A poem I wrote some time ago when in a joking mood. It's somewhat Kit-Smart-ish in style, although, of course, it is mock serious in tone.

A Graduate Student Thinks of Footnotes

There is a power and a danger in footnotes. Amen.
For the footnote is a text of its own, and is not.
And the loosening of this paradox has loosened many minds.
For they have grown churlish with useless detail.
For detail like coral builds up into great reefs of madness.
For many minds have been shipwrecked by their own footnotes.
And many minds have thereby been put out to sea.
And footnotes, like coffee, add nothing to learning but are addictive to those who learn.
So avoid footnotes, my child, like Pythagoreans beans.
For they both cast out the Spirit and are an affront to number.
For they exceed the bounds of the discussion.
For they are απειρον.
And they are disruptive to the reasonable order of plot and argument.

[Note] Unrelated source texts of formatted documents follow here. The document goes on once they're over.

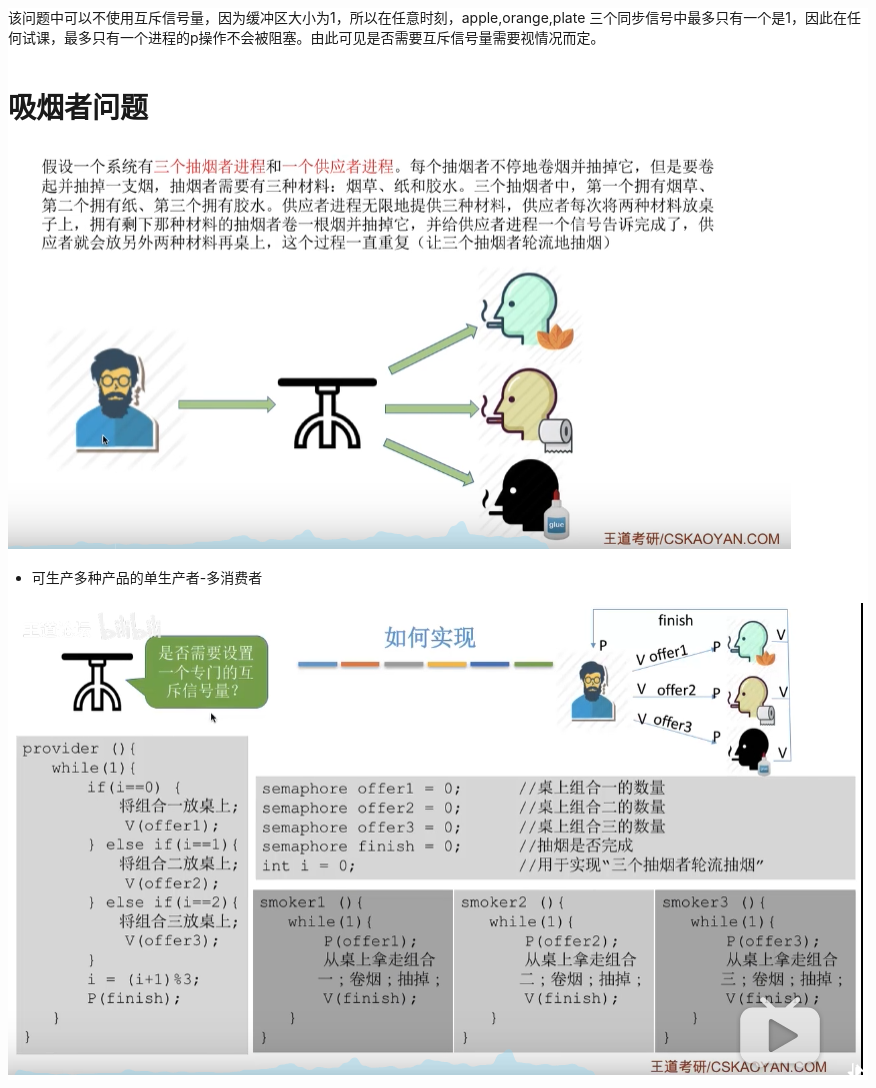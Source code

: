 该问题中可以不使用互斥信号量，因为缓冲区大小为1，所以在任意时刻，apple,orange,plate 三个同步信号中最多只有一个是1，因此在任何试课，最多只有一个进程的p操作不会被阻塞。由此可见是否需要互斥信号量需要视情况而定。

# 吸烟者问题

![picture 20](images/1cff937fb7b28d76ec81de15ff136c7495e7f2c149555edbd43823d5b28039dd.png)  

- 可生产多种产品的单生产者-多消费者

![picture 21](images/21995a7374181c1abd8c3eb040c1238515e5a4c789fbe170a8dd4a2a4bb05597.png)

And many more have been led into folly by footnotes than by strange women.
For the footnote is taken as a license for promiscuous thought.
For the standards of the footnote are not the standards of the discourse.
And many have said things in footnotes of a stupidity they would not pronounce in the text.
So, my child, in life and in word, learn that footnotes lead away from the way.
And that silence is golden even for fools. Amen.